» WHAT THE TASK ASKS
Find the word "with" below. Copy each line that has it.

Source texts of formatted documents
=====
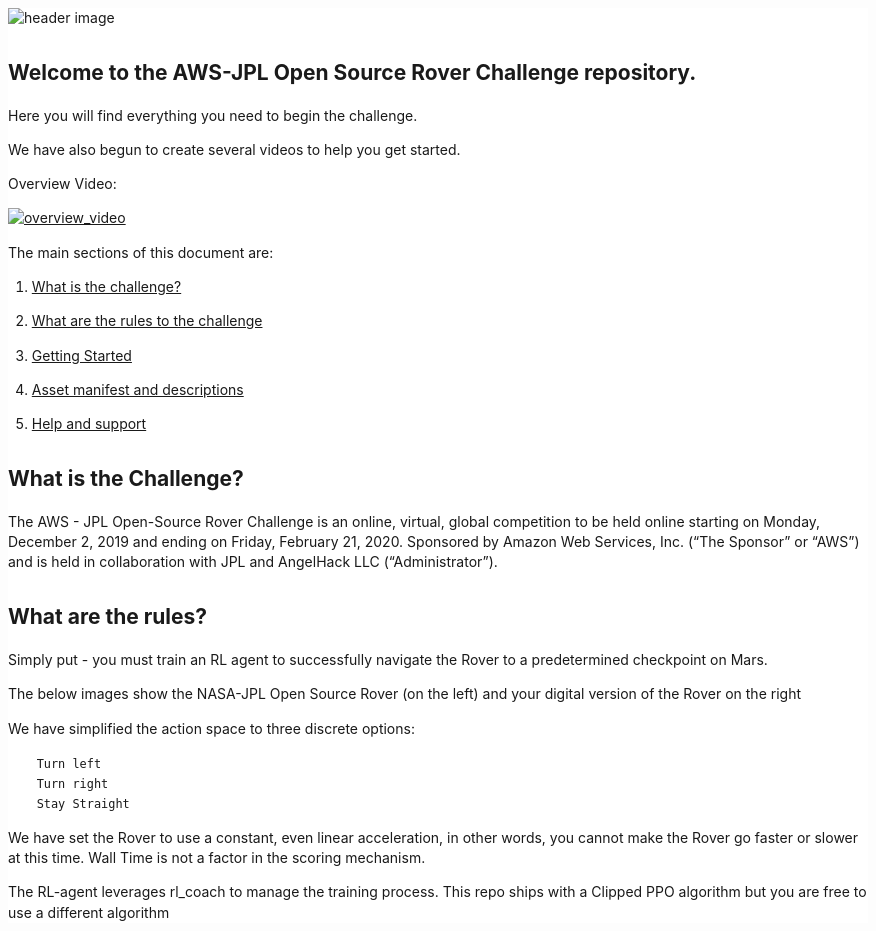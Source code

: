 ![header image](images/2.png)


## Welcome to the AWS-JPL Open Source Rover Challenge repository.


<p>Here you will find everything you need to begin the challenge.</p>

We have also begun to create several videos to help you get started.  

Overview Video:

[![overview_video](https://img.youtube.com/vi/fK6Qsc01YHA/0.jpg)](https://www.youtube.com/watch?v=fK6Qsc01YHA)



<p>The main sections of this document are:</p>


1. [What is the challenge?](#whatis)

2. [What are the rules to the challenge](#whataretherules)

3. [Getting Started](#gettingstarted)

3. [Asset manifest and descriptions](#assetmanifest)

4. [Help and support](#help)


## <a name="whatis"> What is the Challenge?<a/>

<p> The AWS - JPL Open-Source Rover Challenge is an online, virtual, global competition to be held online starting on Monday, December 2, 2019 and 
ending on Friday, February 21, 2020.  Sponsored by Amazon Web Services, Inc. (“The Sponsor” or “AWS”) and is held in collaboration with JPL and AngelHack LLC (“Administrator”).</p>

## <a name="whataretherules"> What are the rules?</a>
<p> Simply put - you must train an RL agent to successfully navigate the Rover to a predetermined checkpoint on Mars.</p>

<p> The below images show the NASA-JPL Open Source Rover (on the left) and your digital version of the Rover on the right</p>

<p> We have simplified the action space to three discrete options:</p>
        
        Turn left
        Turn right
        Stay Straight

<p> We have set the Rover to use a constant, even linear acceleration, in other words, you cannot make the Rover go faster or slower at this time.
    Wall Time is not a factor in the scoring mechanism.
</p>

<p> The RL-agent leverages rl_coach to manage the training process.  This repo ships with a Clipped PPO algorithm but you are free to use a different algorithm</p>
=====
» PROBLEM SOLUTION
ending on Friday, February 21, 2020.  Sponsored by Amazon Web Services, Inc. (“The Sponsor” or “AWS”) and is held in collaboration with JPL and AngelHack LLC (“Administrator”).</p>
<p> The RL-agent leverages rl_coach to manage the training process.  This repo ships with a Clipped PPO algorithm but you are free to use a different algorithm</p>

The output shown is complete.